_WORK INSTRUCTIONS_. In the records below, find each line containing the word "scheduled" and copy it.

:::

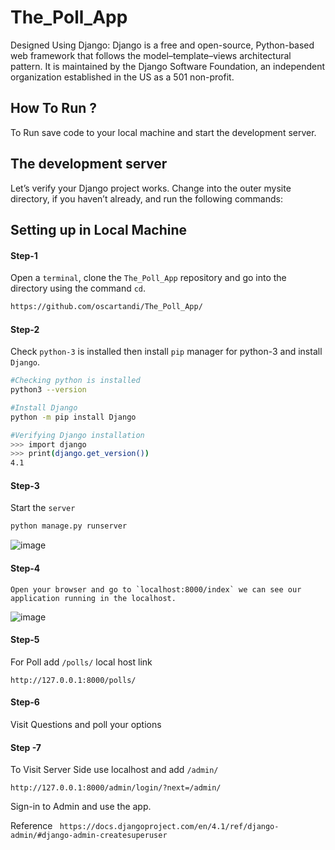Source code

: # The_Poll_App
Designed Using Django:
  Django is a free and open-source, Python-based web framework that follows the model–template–views architectural pattern. It is maintained by the Django Software   Foundation, an independent organization established in the US as a 501 non-profit.
  
## How To Run ?

To Run save code to your local machine and start the development server.

## The development server
Let’s verify your Django project works. Change into the outer mysite directory, if you haven’t already, and run the following commands:

## Setting up in Local Machine

#### Step-1 
  Open a `terminal`, clone the `The_Poll_App` repository and go into the directory using the command `cd`.
  ```bash
  https://github.com/oscartandi/The_Poll_App/

  ```
  #### Step-2
  Check `python-3` is installed then install `pip` manager for python-3 and install `Django`.
  ```bash
  #Checking python is installed
  python3 --version 

  #Install Django
  python -m pip install Django

  #Verifying Django installation
  >>> import django
  >>> print(django.get_version())
  4.1
  ```

#### Step-3 
Start the `server`
```bash
python manage.py runserver
```
![image](https://user-images.githubusercontent.com/98871819/201474698-1d5a45ba-966d-4572-8c50-906db48592c4.png)

#### Step-4
```
Open your browser and go to `localhost:8000/index` we can see our application running in the localhost.
```
![image](https://user-images.githubusercontent.com/98871819/201474901-144eb854-3bca-4986-a3ff-3ca1e34c96ef.png)

#### Step-5 

For Poll add `/polls/` local host link 
```
http://127.0.0.1:8000/polls/
```

#### Step-6

Visit Questions and poll your options

#### Step -7 

To Visit Server Side use localhost and add `/admin/`

```
http://127.0.0.1:8000/admin/login/?next=/admin/
```

Sign-in to Admin and use the app.

Reference ``` https://docs.djangoproject.com/en/4.1/ref/django-admin/#django-admin-createsuperuser```

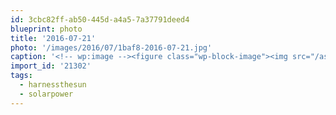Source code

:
 ```yaml
---
id: 3cbc82ff-ab50-445d-a4a5-7a37791deed4
blueprint: photo
title: '2016-07-21'
photo: '/images/2016/07/1baf8-2016-07-21.jpg'
caption: '<!-- wp:image --><figure class="wp-block-image"><img src="/assets/images/2016/07/1baf8-2016-07-21.jpg" /></figure><!-- /wp:image --><!-- wp:paragraph --><p>Installing solar today! #solarpower #harnessthesun</p><!-- /wp:paragraph -->'
import_id: '21302'
tags:
  - harnessthesun
  - solarpower
---
```

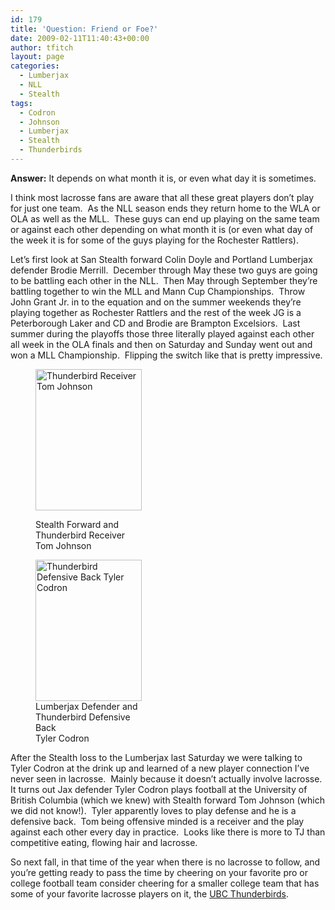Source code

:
 ```yaml
---
id: 179
title: 'Question: Friend or Foe?'
date: 2009-02-11T11:40:43+00:00
author: tfitch
layout: page
categories:
  - Lumberjax
  - NLL
  - Stealth
tags:
  - Codron
  - Johnson
  - Lumberjax
  - Stealth
  - Thunderbirds
---
```

**Answer:** It depends on what month it is, or even what day it is sometimes.

I think most lacrosse fans are aware that all these great players don&#8217;t play for just one team.  As the NLL season ends they return home to the WLA or OLA as well as the MLL.  These guys can end up playing on the same team or against each other depending on what month it is (or even what day of the week it is for some of the guys playing for the Rochester Rattlers).

Let&#8217;s first look at San Stealth forward Colin Doyle and Portland Lumberjax defender Brodie Merrill.  December through May these two guys are going to be battling each other in the NLL.  Then May through September they&#8217;re battling together to win the MLL and Mann Cup Championships.  Throw John Grant Jr. in to the equation and on the summer weekends they&#8217;re playing together as Rochester Rattlers and the rest of the week JG is a Peterborough Laker and CD and Brodie are Brampton Excelsiors.  Last summer during the playoffs those three literally played against each other all week in the OLA finals and then on Saturday and Sunday went out and won a MLL Championship.  Flipping the switch like that is pretty impressive.<figure id="attachment_181" aria-describedby="caption-attachment-181" style="width: 170px" class="wp-caption alignleft">

[<img class="size-medium wp-image-181" title="tj_football" src="http://thestealthdragon.com/wp-content/uploads/2009/02/tj_football.jpg" alt="Thunderbird Receiver Tom Johnson" width="170" height="226" />](http://thestealthdragon.com/wp-content/uploads/2009/02/tj_football.jpg)<figcaption id="caption-attachment-181" class="wp-caption-text">Stealth Forward and  
Thunderbird Receiver  
Tom Johnson</figcaption></figure> <figure id="attachment_180" aria-describedby="caption-attachment-180" style="width: 170px" class="wp-caption alignright">[<img class="size-medium wp-image-180" title="codron_football" src="http://thestealthdragon.com/wp-content/uploads/2009/02/codron_football.jpg" alt="Thunderbird Defensive Back Tyler Codron" width="170" height="226" />](http://thestealthdragon.com/wp-content/uploads/2009/02/codron_football.jpg)<figcaption id="caption-attachment-180" class="wp-caption-text">Lumberjax Defender and  
Thunderbird Defensive Back  
Tyler Codron</figcaption></figure> 

After the Stealth loss to the Lumberjax last Saturday we were talking to Tyler Codron at the drink up and learned of a new player connection I&#8217;ve never seen in lacrosse.  Mainly because it doesn&#8217;t actually involve lacrosse.  It turns out Jax defender Tyler Codron plays football at the University of British Columbia (which we knew) with Stealth forward Tom Johnson (which we did not know!).  Tyler apparently loves to play defense and he is a defensive back.  Tom being offensive minded is a receiver and the play against each other every day in practice.  Looks like there is more to TJ than competitive eating, flowing hair and lacrosse.

So next fall, in that time of the year when there is no lacrosse to follow, and you&#8217;re getting ready to pass the time by cheering on your favorite pro or college football team consider cheering for a smaller college team that has some of your favorite lacrosse players on it, the <a href="http://www.gothunderbirds.ca/sports_team.asp?id=8" target="_blank" rel="noopener noreferrer">UBC Thunderbirds</a>.
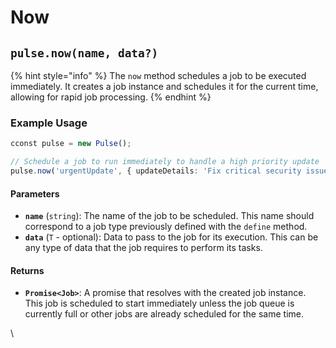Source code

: # Now



## `pulse.now(name, data?)`

{% hint style="info" %}
The `now` method schedules a job to be executed immediately. It creates a job instance and schedules it for the current time, allowing for rapid job processing.
{% endhint %}

### Example Usage

```typescript
cconst pulse = new Pulse();

// Schedule a job to run immediately to handle a high priority update
pulse.now('urgentUpdate', { updateDetails: 'Fix critical security issue' })
```



#### Parameters

* **`name`** (`string`): The name of the job to be scheduled. This name should correspond to a job type previously defined with the `define` method.
* **`data`** (`T` - optional): Data to pass to the job for its execution. This can be any type of data that the job requires to perform its tasks.

#### Returns

* **`Promise<Job>`**: A promise that resolves with the created job instance. This job is scheduled to start immediately unless the job queue is currently full or other jobs are already scheduled for the same time.

\




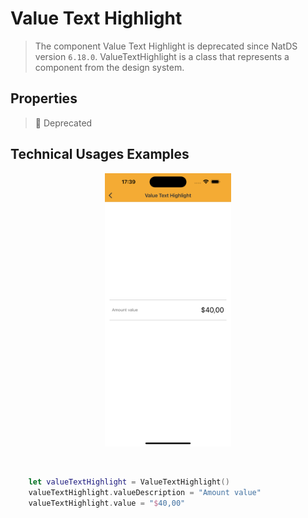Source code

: # Value Text Highlight
>  The component Value Text Highlight is deprecated since NatDS version `6.18.0`. 
> ValueTextHighlight is a class that represents a component from the design system.

## Properties


> 🚨 Deprecated



## Technical Usages Examples

<p align="center">
  <img alt="1" src="./images/valuetexthighlight.png" width="40%"> 
</p>

<br>

```swift
    let valueTextHighlight = ValueTextHighlight()
    valueTextHighlight.valueDescription = "Amount value"
    valueTextHighlight.value = "$40,00"
```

:::

_WRITTEN ANSWER_.
* **`name`** (`string`): The name of the job to be scheduled. This name should correspond to a job type previously defined with the `define` method.
* **`Promise<Job>`**: A promise that resolves with the created job instance. This job is scheduled to start immediately unless the job queue is currently full or other jobs are already scheduled for the same time.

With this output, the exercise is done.